À part ce chapitre 12, ces textes sont les transcriptions de discours donnés en public par l’auteur. Les lecteurs habitués à Hoppe, notamment à ses textes plus anciens, trouveront sans doute ici un style d’écriture assez différent, plus léger et moins académique, sans pour autant sacrifier ni à sa rigueur ni à sa logique habituelles. De plus, ils sont accompagnés d’un nombre réduit de notes de bas de page, et se prêtent bien à une lecture d’un trait nécessitant bien moins de pauses de réflexion.

Le système monétaire vu par un état

Dans les trois textes sur la monnaie, et alors que se digérait encore la crise de 2008, Hoppe reprend les fondamentaux qu’il avait établis sur la monnaie quelques 25 ans plus tôt dans son “The Economics and Ethics of Private Property” (L’Éthique et l’Économie de la Propriété Privée). Il suit la même logique pour montrer, sur des sujets très précis et concrets, combien une monnaie laissée aux mains de l’état se transforme vite en une baguette magique maléfique déformant les lois économiques universelles pour apporter à l’état l’impossible sur un plateau.

Le premier texte, chapitre 8 du livre d’origine, décortique les problèmes fondamentaux de notre système monétaire, en les abordant à l’envers de ce qu’on rencontre d’ordinaire chez d’autres auteurs. Les critiques les plus connues et incisives, telle celle de Rothbard, ont été faites en prenant l’individu, celui qui gagne sa vie et épargne, comme point de référence, victime qu’il est de l’inflation et de la dette.
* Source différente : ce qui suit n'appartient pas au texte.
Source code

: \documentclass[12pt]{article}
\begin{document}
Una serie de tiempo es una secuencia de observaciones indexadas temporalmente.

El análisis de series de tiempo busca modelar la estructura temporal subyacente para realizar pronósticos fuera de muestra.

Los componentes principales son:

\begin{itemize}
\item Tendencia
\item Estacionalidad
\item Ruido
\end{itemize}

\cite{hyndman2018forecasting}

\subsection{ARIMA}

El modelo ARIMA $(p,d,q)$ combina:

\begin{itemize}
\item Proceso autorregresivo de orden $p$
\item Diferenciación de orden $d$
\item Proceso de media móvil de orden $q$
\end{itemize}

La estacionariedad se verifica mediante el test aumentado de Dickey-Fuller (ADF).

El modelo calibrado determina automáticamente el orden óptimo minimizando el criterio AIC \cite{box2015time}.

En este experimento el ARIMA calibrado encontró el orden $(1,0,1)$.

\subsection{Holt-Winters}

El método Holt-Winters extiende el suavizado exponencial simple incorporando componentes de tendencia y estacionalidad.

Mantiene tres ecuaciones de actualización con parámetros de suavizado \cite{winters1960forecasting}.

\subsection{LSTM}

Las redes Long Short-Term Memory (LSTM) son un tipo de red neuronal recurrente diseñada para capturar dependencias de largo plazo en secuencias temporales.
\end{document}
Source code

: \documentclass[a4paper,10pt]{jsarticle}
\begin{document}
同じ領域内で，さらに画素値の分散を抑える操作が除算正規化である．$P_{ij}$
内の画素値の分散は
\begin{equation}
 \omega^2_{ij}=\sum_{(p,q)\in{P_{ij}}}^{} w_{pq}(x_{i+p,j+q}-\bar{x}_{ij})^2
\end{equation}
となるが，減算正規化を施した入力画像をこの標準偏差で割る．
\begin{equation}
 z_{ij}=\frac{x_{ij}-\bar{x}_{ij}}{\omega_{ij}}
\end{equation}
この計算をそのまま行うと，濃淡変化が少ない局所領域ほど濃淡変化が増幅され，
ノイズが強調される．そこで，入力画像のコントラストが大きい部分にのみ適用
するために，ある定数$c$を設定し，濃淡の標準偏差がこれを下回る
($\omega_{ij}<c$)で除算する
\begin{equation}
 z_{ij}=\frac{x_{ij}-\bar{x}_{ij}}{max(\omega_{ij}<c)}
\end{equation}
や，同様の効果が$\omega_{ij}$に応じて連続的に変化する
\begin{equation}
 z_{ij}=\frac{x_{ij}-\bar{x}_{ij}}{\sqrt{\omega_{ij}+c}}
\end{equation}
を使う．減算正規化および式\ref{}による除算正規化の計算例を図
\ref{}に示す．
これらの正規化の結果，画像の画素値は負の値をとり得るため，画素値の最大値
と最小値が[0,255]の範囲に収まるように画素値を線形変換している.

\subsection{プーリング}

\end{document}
Ici au contraire, Hoppe prend le point de vue de l’état lui-même, lequel cherche comme tout le monde à maximiser ses intérêts, fussent-ils marqués du sceau des intentions les plus abjectes. Le fil du raisonnement en est aussitôt à la fois simplifié et bien plus limpide dans sa logique. Il est aussi plus fort par l’horreur ainsi révélée, confirmée par la correspondance avec la réalité.

Ainsi, nous dit-il, “voici la question qui se pose alors pour le dirigeant (d’un état) : comment puis-je me libérer de la résistance fiscale, donc d’une baisse des recettes fiscales, et de la nécessité d’emprunter sans payer des intérêts aux banques ?” Autrement dit, comment mieux assurer la stabilité et le montant de mes ponctions fiscales, et comment ne rien devoir à ceux qui me prêtent ?

Hoppe explique que l’état qui a pris le contrôle de la monnaie, et du système monétaire et financier en général, ce qui est la réalité depuis la décision de Richard Nixon en 1971, a ainsi “réussi ce que tous les alchimistes voulaient réaliser : produire quelque chose de valeur (de la monnaie avec un pouvoir d’achat) à partir d’une chose presque sans valeur.” Evidemment, celui qui a réussi cela n’a plus aucune des contraintes que la réalité impose aux gens honnêtes et peut envisager à loisir toute action ou activité qui serait autrement hors du champ du possible. Le pouvoir absolu lui est garanti.

Le cash est-il une monnaie, ou un piège ?

Entreprendre avec un état et sa monnaie

Cette baguette magique vient en parfait opposé de ce que l’entrepreneur honnête peut réaliser, et Hoppe développe ce contraste dans le chapitre suivant. Ne nous y trompons pas, il ne se lance pas dans une étude des conditions de succès d’un entrepreneur en général. Peu d’économistes autrichiens s’y sont aventurés, et même si Peter Klein et Jesùs Huerta de Soto ont eu de réels apports, cette rareté tient bien sûr à la parfaite impossibilité à rationaliser la prise de risque entrepreneuriale, contrairement à ce que tant d’écoles de “commerce” voudront reconnaître.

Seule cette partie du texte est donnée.